◆ WHAT YOU NEED TO DO:
This exercise asks for a copy of each line in the records below with the word "nothing" in it.

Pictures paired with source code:
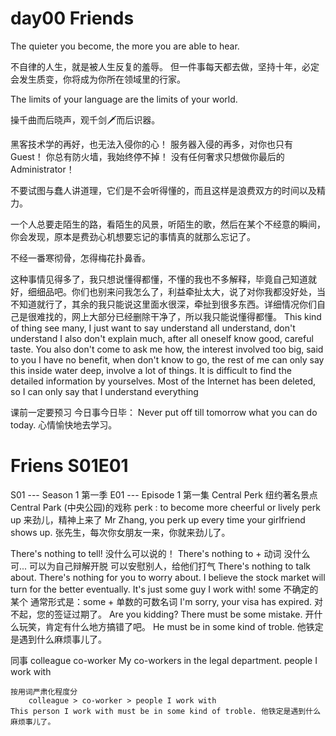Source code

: # day00 Friends

The quieter you become, the more you are able to hear.

不自律的人生，就是被人生反复的羞辱。
但一件事每天都去做，坚持十年，必定会发生质变，你将成为你所在领域里的行家。

The limits of your language are the limits of your world.

操千曲而后晓声，观千剑🗡而后识器。

黑客技术学的再好，也无法入侵你的心！
服务器入侵的再多，对你也只有Guest！
你总有防火墙，我始终停不掉！
没有任何奢求只想做你最后的Administrator！

不要试图与蠢人讲道理，它们是不会听得懂的，而且这样是浪费双方的时间以及精力。

一个人总要走陌生的路，看陌生的风景，听陌生的歌，然后在某个不经意的瞬间，你会发现，原本是费劲心机想要忘记的事情真的就那么忘记了。

不经一番寒彻骨，怎得梅花扑鼻香。

这种事情见得多了，我只想说懂得都懂，不懂的我也不多解释，毕竟自己知道就好，细细品吧。你们也别来问我怎么了，利益牵扯太大，说了对你我都没好处，当不知道就行了，其余的我只能说这里面水很深，牵扯到很多东西。详细情况你们自己是很难找的，网上大部分已经删除干净了，所以我只能说懂得都懂。
This kind of thing see many, I just want to say understand all understand, don't understand I also don't explain much, after all oneself know good, careful taste. You also don't come to ask me how, the interest involved too big, said to you I have no benefit, when don't know to go, the rest of me can only say this inside water deep, involve a lot of things. It is difficult to find the detailed information by yourselves. Most of the Internet has been deleted, so I can only say that I understand everything

课前一定要预习
今日事今日毕：
    Never put off till tomorrow what you can do today.
心情愉快地去学习。

# Friens S01E01

S01 --- Season 1 第一季
E01 --- Episode 1 第一集
Central Perk 
    纽约著名景点Central Park (中央公园)的戏称
    perk : to become more cheerful or lively
    perk up 来劲儿，精神上来了
    Mr Zhang, you perk up every time your girlfriend shows up. 张先生，每次你女朋友一来，你就来劲儿了。

There's nothing to tell! 没什么可以说的！
    There's nothing to + 动词  没什么可...
        可以为自己辩解开脱
        可以安慰别人，给他们打气
        There's nothing to talk about.
        There's nothing for you to worry about. I believe the stock market will turn for the better eventually.
It's just some guy I work with!
    some 不确定的某个
    通常形式是：some + 单数的可数名词
    I'm sorry, your visa has expired. 对不起，您的签证过期了。
    Are you kidding? There must be some mistake. 开什么玩笑，肯定有什么地方搞错了吧。
    He must be in some kind of troble. 他铁定是遇到什么麻烦事儿了。

同事
    colleague
    co-worker
        My co-workers in the legal department.
    people I work with

    按用词严肃化程度分
        colleague > co-worker > people I work with
    This person I work with must be in some kind of troble. 他铁定是遇到什么麻烦事儿了。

◆ RESULT OF THIS TASK:
There's nothing to tell! 没什么可以说的！
    There's nothing to + 动词  没什么可...
        There's nothing to talk about.
        There's nothing for you to worry about. I believe the stock market will turn for the better eventually.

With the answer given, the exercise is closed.